こちらの記事は、セキュリティ専門家の松野によるニュース解説ラジオ「今日の10分セキュリティラジオ」の放送内容を文字に起こしご紹介しています。
独立行政法人情報処理推進機構(IPA)は3月8日、Emotetの攻撃メールの配信が3月7日から再開されたことを観測したと発表した。(記事はこちら)
【お届けするニュースはサイバーセキュリティ専門ニュースサイト「ScanNetSecurity」の提供でお送りしています。】Emotetの攻撃が再開されたということです。Emotetが新たに行うサイバー攻撃の手口や、その対策について説明します。
IPAによると、Emotetによる攻撃の手口はこれまでと大きく変わっていませんが、メールに添付されたZIPファイル内に500MBを超えるWordファイルが含まれているものを新たに確認しており、セキュリティソフトなどの検知回避を企てたものと推測しています。JPCERT/CCでも同様の注意喚起を発表しており、最新のEmoCheckでEmotetを検知できないケースを確認しているため、検知手法の更新可否も含めて調査を行っています。
また、セキュリティベンダーによると、以前のEmotetの攻撃メールではExcelファイルが悪用されることが多かったが、今回はWordファイルとなっており、以前と同様にOffice文書内のマクロ実行により最終的にEmotet感染に繋がるということです。
活動を再開したEmotetが新たに行う攻撃手法と、その目的について説明します。
今回、新たな手口として、500MBを超えるサイズの大きいWordファイルがZIPで圧縮されてメールに添付されています。この目的については、セキュリティソフトの仕組みを十分に理解する必要がありますので、できるだけわかりやすく説明します。
まず、メールやブラウザでファイルをダウンロードすると、セキュリティソフトはファイルがマルウェアでないかチェックするために、ファイルをメモリに展開します。ファイルが圧縮されていれば、中身のファイルもメモリへ展開してからチェックします。Emotetの新たな手口のようにサイズの大きいファイルであった場合、ファイルが展開されることでメモリが大量に消費されてしまい、パソコンが使用できるメモリが枯渇することによって、正常に動作できなくなる可能性があります。
そのため、セキュリティソフトでは、大きいファイルのチェックを除外する設定が行われている場合がありますので、Emotetはその設定の隙間を狙ってこのような攻撃手法を取っていると考えられます。セキュリティソフトを迂回する攻撃としては、パスワード付きZIPと同様の手口であるとも言うことができます。
皆さんも、一度にたくさんの仕事が舞い込んできた際は、混乱して一つも処理できなくなることもあるのではないでしょうか。
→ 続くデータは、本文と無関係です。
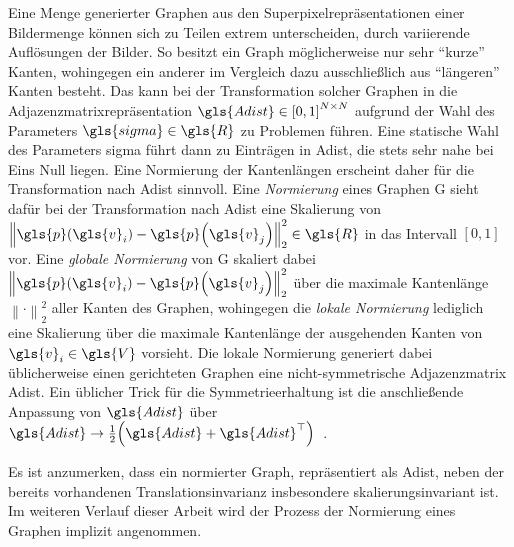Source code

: Eine Menge generierter Graphen aus den Superpixelrepräsentationen einer Bildermenge können sich zu Teilen extrem unterscheiden, \bspw{} durch variierende Auflösungen der Bilder.
So besitzt ein Graph möglicherweise nur sehr \enquote{kurze} Kanten, wohingegen ein anderer im Vergleich dazu ausschließlich aus \enquote{längeren} Kanten besteht.
Das kann bei der Transformation solcher Graphen in die Adjazenzmatrixrepräsentation $\gls{Adist} \in {\left[0, 1\right]}^{N \times N}$ aufgrund der Wahl des Parameters $\gls{sigma} \in \gls{R}$ zu Problemen führen.
Eine statische Wahl des Parameters \gls{sigma} führt dann \ggf{} zu Einträgen in \gls{Adist}, die stets sehr nahe bei Eins \bzw{} Null liegen.
Eine Normierung der Kantenlängen erscheint daher für die Transformation nach \gls{Adist} sinnvoll.
Eine \emph{Normierung} eines Graphen \gls{G} sieht dafür bei der Transformation nach \gls{Adist} eine Skalierung von ${\left\|\gls{p}\left(\gls{v}_i\right) - \gls{p}\left(\gls{v}_j\right)\right\|}_2^2 \in \gls{R}$ in das Intervall $\left[0, 1\right]$ vor.
Eine \emph{globale Normierung} von \gls{G} skaliert dabei ${\left\|\gls{p}\left(\gls{v}_i\right) - \gls{p}\left(\gls{v}_j\right)\right\|}_2^2$ über die maximale Kantenlänge ${\left\|\cdot\right\|}_2^2$ aller Kanten des Graphen, wohingegen die \emph{lokale Normierung} lediglich eine Skalierung über die maximale Kantenlänge der ausgehenden Kanten von $\gls{v}_i \in \gls{V}$ vorsieht.
Die lokale Normierung generiert dabei üblicherweise einen gerichteten Graphen \bzw{} eine nicht-symmetrische Adjazenzmatrix \gls{Adist}.
Ein üblicher Trick für die Symmetrieerhaltung ist die anschließende Anpassung von $\gls{Adist}$ über $\gls{Adist} \rightarrow \frac{1}{2}\left(\gls{Adist} + \gls{Adist}^{\top}\right)$~\cite{Reuter}.

Es ist anzumerken, dass ein normierter Graph, repräsentiert als \gls{Adist}, neben der bereits vorhandenen Translationsinvarianz insbesondere skalierungsinvariant ist.
Im weiteren Verlauf dieser Arbeit wird der Prozess der Normierung eines Graphen implizit angenommen.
Emotetはシステムに対して同じ状況を狙っていると考えられます。
Emotetの被害にあわないための対策として、主に「身に覚えのないメールの添付ファイルは開かない」「メール本文中のURLリンクはクリックしない」「OSやアプリケーション、セキュリティソフトを常に最新の状態にする」が挙げられます。それぞれについて説明します。
まず、Emotetの侵入経路としてメールの添付ファイルが多く挙げられています。その他のマルウェアもメールの添付ファイルが攻撃に多く利用されていますので、身に覚えのないメールの添付ファイルは絶対に開かないようにしましょう。Emotetではパスワード付きZIPや今回のようなサイズの大きいファイルを利用してセキュリティソフトを迂回しようとしますので、セキュリティソフトをインストールしているからと言っても油断は禁物です。
また、メールの添付ファイル以外にもインターネットからダウンロードしたファイルがEmotetである可能性もありますので、ダウンロードを誘導するメールのURLリンクもクリックしないように気を付けましょう。
その他にEmotetの侵入経路として、システムの脆弱性をついてくることも考えられます。これはランサムウェアの感染被害で既に確認されていますが、技術的にはEmotetでも実装可能と言うことができます。脆弱性をつかれないために、OSやアプリケーション、セキュリティソフトを常に最新の状態にすることが求められます。特に、緊急度の高い脆弱性が出た際は、速やかにアップデートをするよう心がけましょう。
今回は、Emotetが新たに行うサイバー攻撃の手口や、その対策についてお届けしました。